Wednesday, January 03, 2007
Employer-employee contracts entail a good bit of risk-sharing; one of the risks is the risk of the business not having customers when workers are scheduled. When employers bear that risk, part of the cost is borne by employees in lower wages. Thus, if the flexible schedules are burdensome to employees of WalMart the firm should find it costs more to keep productive workers -- other firms that do not use flexible scheduling will be able to attract your best workers by agreeing to take the risk that those workers will find not enough to do on a slow Thursday night, for example. Paradoxically, something that is harmful to workers will lead to higher wages at WalMart as the workers claw back some of the gains in productivity that the new software produces.
If it does not, it will be because flexible scheduling is not burdensome to WalMart's workers. For the part-timers who work there after school -- teens -- that might be true.
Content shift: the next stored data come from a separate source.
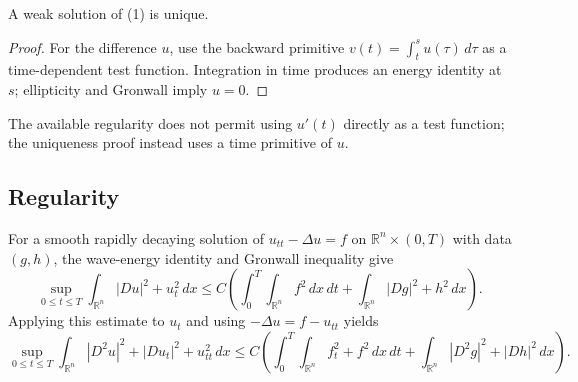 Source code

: \begin{theorem}
\label{thm:hyperbolic-uniqueness-weak-solution}

A weak solution of (1) is unique.
\end{theorem}

\begin{proof}
\sketch For the difference $u$, use the backward primitive $v(t)=\int_t^s u(\tau)\,d\tau$ as a time-dependent test function. Integration in time produces an energy identity at $s$; ellipticity and Gronwall imply $u=0$.
\end{proof}

\begin{remark}
\label{rem:hyperbolic-uniqueness-remark}

The available regularity does not permit using $u'(t)$ directly as a test function; the uniqueness proof instead uses a time primitive of $u$.
\end{remark}

\subsection{Regularity}

\begin{remark}
\label{rem:hyperbolic-regularity-motivation}

For a smooth rapidly decaying solution of $u_{tt}-\Delta u=f$ on $\mathbb R^n\times(0,T)$ with data $(g,h)$, the wave-energy identity and Gronwall inequality give
\[
\sup_{0\le t\le T}\int_{\mathbb R^n}|Du|^2+u_t^2\,dx
\le C\left(\int_0^T\int_{\mathbb R^n}f^2\,dx\,dt+\int_{\mathbb R^n}|Dg|^2+h^2\,dx\right).
\tag{42}
\]
Applying this estimate to $u_t$ and using $-\Delta u=f-u_{tt}$ yields
\[
\sup_{0\le t\le T}\int_{\mathbb R^n}|D^2u|^2+|Du_t|^2+u_{tt}^2\,dx
\le C\left(\int_0^T\int_{\mathbb R^n}f_t^2+f^2\,dx\,dt+\int_{\mathbb R^n}|D^2g|^2+|Dh|^2\,dx\right).
\tag{47}
\]
\end{remark}

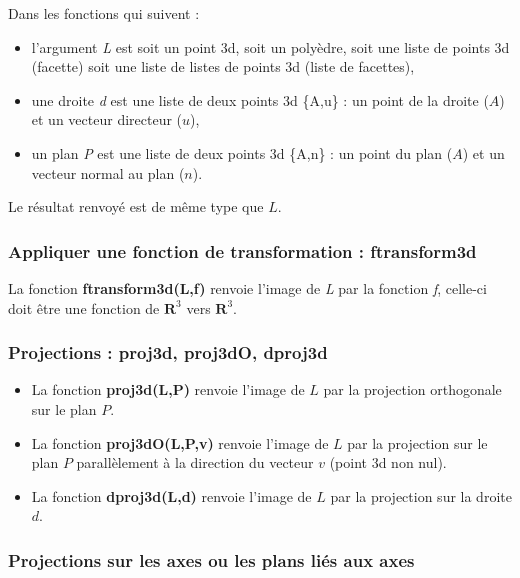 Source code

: Dans les fonctions qui suivent :
\begin{itemize}
    \item l'argument \emph{L} est soit un point 3d, soit un polyèdre, soit une liste de points 3d (facette) soit une liste de listes de points 3d (liste de facettes),
    \item une droite \emph{d} est une liste de deux points 3d \{A,u\} : un point de la droite ($A$) et un vecteur directeur ($u$),
    \item un plan \emph{P} est une liste de deux points 3d \{A,n\} : un point du plan ($A$) et un vecteur normal au plan ($n$).
  \end{itemize}
Le résultat renvoyé est de même type que $L$.
  
\subsubsection{Appliquer une fonction de transformation : ftransform3d}

La fonction \textbf{ftransform3d(L,f)} renvoie l'image de \emph{L} par la fonction \emph{f}, celle-ci  doit être une fonction de $\mathbf R^3$ vers $\mathbf R^3$.

\subsubsection{Projections : proj3d, proj3dO, dproj3d}

\begin{itemize}
    \item La fonction \textbf{proj3d(L,P)} renvoie l'image de $L$ par la projection orthogonale sur le plan $P$.
    \item La fonction \textbf{proj3dO(L,P,v)} renvoie l'image de $L$ par la projection sur le plan $P$ parallèlement à la direction du vecteur $v$ (point 3d non nul).
    \item La fonction \textbf{dproj3d(L,d)} renvoie l'image de $L$ par la projection sur la droite $d$.
\end{itemize}

\subsubsection{Projections sur les axes ou les plans liés aux axes}

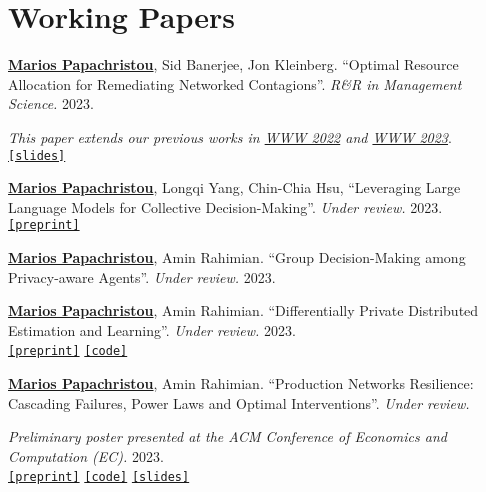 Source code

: \documentclass[margin]{res}
\newcommand{\specialurl}[2]{\href {#2} {\texttt{[#1]}}}
\newcommand{\preprint}[1]{\specialurl {preprint} {#1}}
\newcommand{\code}[1]{\specialurl {code} {#1}}
\newcommand{\slides}[1]{\specialurl {slides} {#1}}
\newcommand{\authorref}[1]{\underline {\textbf{#1}}}
\newcommand{\authorme}{\authorref{Marios Papachristou}}
\begin{document}
\begin{resume}
\begin{enumerate}[nosep, label={[P\arabic*]}]
\end{enumerate}

\section{Working Papers}


\begin{enumerate}[nosep, label={[W\arabic*]}]   

   \item \authorme, Sid Banerjee, Jon Kleinberg. ``Optimal Resource Allocation for Remediating Networked Contagions''. \emph{R\&R in Management Science.} 2023.
   
   \emph{This paper extends our previous works in \href{https://doi.org/10.1145/3485447.3512047}{WWW 2022} and \href{https://arxiv.org/abs/2205.13394}{WWW 2023}}. \\
       \slides{https://drive.google.com/file/d/1DgOCnJ5Pf3Je-F7a-Adiy2TTZ7oZUbbB/view?usp=sharing}

   \item \authorme, Longqi Yang, Chin-Chia Hsu, ``Leveraging Large Language Models for Collective Decision-Making''. \emph{Under review.} 2023. \\
  	\preprint{https://arxiv.org/abs/2311.04928}

   \item \authorme, Amin Rahimian. ``Group Decision-Making among Privacy-aware Agents''. \emph{Under review.} 2023.

   \item \authorme, Amin Rahimian. ``Differentially Private Distributed Estimation and Learning''. \emph{Under review.} 2023. \\
   	   \preprint{https://arxiv.org/abs/2306.15865} \code{https://github.com/papachristoumarios/dp-distributed-estimation}
   \item \authorme, Amin Rahimian. ``Production Networks Resilience: Cascading Failures, Power Laws and Optimal Interventions''. \emph{Under review.} 
   
   \emph{Preliminary poster presented at the ACM Conference of Economics and Computation (EC).} 2023. \\ \preprint{https://papers.ssrn.com/sol3/papers.cfm?abstract_id=4392226} \code{https://github.com/papachristoumarios/supply-chain-resilience} \slides{https://docs.google.com/presentation/d/1x5IcLvLxY31GME19li0HUgktC9HlEe2u/edit?usp=sharing&ouid=109899272296285628946&rtpof=true&sd=true}
 
   
     

\end{enumerate}
\end{resume}
\end{document}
In an earlier article while WalMart was still experimenting with the idea, the National Retail Foundation's Daniel Butler is quoted:
Until the late 1970s and 80s, people shopped more on weekdays. Then with more two-income households, people were shopping more at night and on weekends. That changed the demand for full-time workers. Until the mid-90s the full-time, part-time ratio was 60-40. Now its more 40-60.That trend is likely to continue, and as that time might be more variable, the need for this software and the scheduling it does has increased.